While the healthcare industry continues to face post-pandemic financial and societal challenges as the population ages, expectations shift, and certain policies revert to pre-pandemic protocols, the pressures faced by manufacturers of medtech devices are mounting in unprecedented ways.
Challenges related to workforce shortages, supply chain issues, environmental health concerns, inflation, and reimbursement shifts are affecting how healthcare is delivered and how caregiving tools are produced at every turn. As a result, concepts such as sustainability, accessibility, ease-of-use, and artificial intelligence will continue to have a prevailing influence on the types of devices that are manufactured moving forward, including those involving the use of plastics.

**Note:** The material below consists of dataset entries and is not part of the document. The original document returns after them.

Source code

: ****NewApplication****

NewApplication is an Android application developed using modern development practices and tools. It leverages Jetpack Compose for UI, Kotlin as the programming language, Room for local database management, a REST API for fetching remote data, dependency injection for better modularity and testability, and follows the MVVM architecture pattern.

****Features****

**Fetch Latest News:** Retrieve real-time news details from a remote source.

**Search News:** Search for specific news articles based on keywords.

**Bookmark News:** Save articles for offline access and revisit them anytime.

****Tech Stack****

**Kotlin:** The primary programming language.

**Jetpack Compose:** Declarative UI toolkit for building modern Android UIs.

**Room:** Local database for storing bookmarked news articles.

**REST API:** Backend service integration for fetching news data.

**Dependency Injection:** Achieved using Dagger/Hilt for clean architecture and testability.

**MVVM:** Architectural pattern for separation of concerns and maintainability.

Here, we present five expected trends for the medical device industry based on the opinions and experiences of subject matter experts who recently spoke with PlasticsToday on the topic.
1. More focus on eco-friendly materials
The dichotomy that exists between the growth of an aging population and heightened attention to protection of the environment among the general public is an interesting one. As of November 2022, adults aged 65 and older represented approximately 17% of the US population, according to the most recent findings of the Administration on Aging, part of the US Department of Health and Human Services. This number is expected to grow to 22% by the year 2040, continuing the pattern of more Americans expected to live longer. However, it’s the younger populations that are said to be responsible for driving the agenda for manufacturers (and others) to protect the environment by providing goods and services that rely on renewable sources of energy, natural polymers, and other eco-friendly initiatives. Whether it’s evidenced through opinion polls, social media communication, or spending habits, people are becoming less likely to engage with products and services that are not proven and promoted to be beneficial to the environment, according to Len Czuba, president of Czuba Enterprises Inc., a medical device product development consultancy based in Chicago. “More companies are being forced to consider making their products out of eco-friendly materials — products that can be made from polymers derived from natural products such as plants and sugars,” says Czuba. “I think we will see the medtech industry be more focused on and placing more effort into sustainability, recyclability, reuse, and cleaning up the environment in 2024. We’ve seen this happening already, but there’s certainly going to be a bigger, renewed effort as governments become more involved and people become more outspoken about environmental issues. This will continue to become more of a pressure point for companies to prove that they are doing this type of work.”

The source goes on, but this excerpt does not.